_Stored data_:
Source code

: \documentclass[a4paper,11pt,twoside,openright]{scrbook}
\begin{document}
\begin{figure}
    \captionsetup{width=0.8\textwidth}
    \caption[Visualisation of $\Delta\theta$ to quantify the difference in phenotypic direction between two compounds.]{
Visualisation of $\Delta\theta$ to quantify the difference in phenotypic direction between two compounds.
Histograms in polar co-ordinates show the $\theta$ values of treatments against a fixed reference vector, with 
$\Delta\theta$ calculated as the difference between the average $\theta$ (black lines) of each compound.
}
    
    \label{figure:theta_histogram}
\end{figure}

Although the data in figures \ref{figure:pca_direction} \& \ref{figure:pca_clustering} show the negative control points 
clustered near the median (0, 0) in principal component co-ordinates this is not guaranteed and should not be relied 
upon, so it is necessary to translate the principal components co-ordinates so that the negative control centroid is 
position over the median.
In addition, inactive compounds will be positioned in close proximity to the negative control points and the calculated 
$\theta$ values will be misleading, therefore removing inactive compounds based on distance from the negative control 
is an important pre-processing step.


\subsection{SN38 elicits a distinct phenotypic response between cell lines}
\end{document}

...

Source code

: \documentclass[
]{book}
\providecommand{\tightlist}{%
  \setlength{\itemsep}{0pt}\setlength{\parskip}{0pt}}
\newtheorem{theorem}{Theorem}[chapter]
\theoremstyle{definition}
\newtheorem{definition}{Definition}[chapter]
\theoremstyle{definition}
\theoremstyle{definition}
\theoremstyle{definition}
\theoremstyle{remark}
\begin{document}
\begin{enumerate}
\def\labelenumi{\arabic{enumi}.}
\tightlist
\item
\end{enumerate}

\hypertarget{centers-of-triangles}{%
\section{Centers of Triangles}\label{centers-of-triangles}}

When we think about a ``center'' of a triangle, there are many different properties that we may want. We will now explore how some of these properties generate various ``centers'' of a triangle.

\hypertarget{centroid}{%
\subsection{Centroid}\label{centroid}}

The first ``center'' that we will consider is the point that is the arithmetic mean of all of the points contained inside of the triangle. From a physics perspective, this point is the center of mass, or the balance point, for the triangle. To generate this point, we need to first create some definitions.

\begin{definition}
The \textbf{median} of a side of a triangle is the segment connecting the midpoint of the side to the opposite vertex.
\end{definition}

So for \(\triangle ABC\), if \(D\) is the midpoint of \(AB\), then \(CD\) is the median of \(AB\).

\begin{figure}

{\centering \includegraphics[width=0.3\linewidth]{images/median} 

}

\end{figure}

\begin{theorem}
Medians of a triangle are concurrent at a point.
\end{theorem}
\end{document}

_TASK GOAL_:
Only the lines above from the line with "Histograms in polar" to the line with "clustered near the", those two lines included, should be reproduced exactly.

_THE COMPLETED TASK_:
Histograms in polar co-ordinates show the $\theta$ values of treatments against a fixed reference vector, with 
$\Delta\theta$ calculated as the difference between the average $\theta$ (black lines) of each compound.
}
    
    \label{figure:theta_histogram}
\end{figure}

Although the data in figures \ref{figure:pca_direction} \& \ref{figure:pca_clustering} show the negative control points 
clustered near the median (0, 0) in principal component co-ordinates this is not guaranteed and should not be relied 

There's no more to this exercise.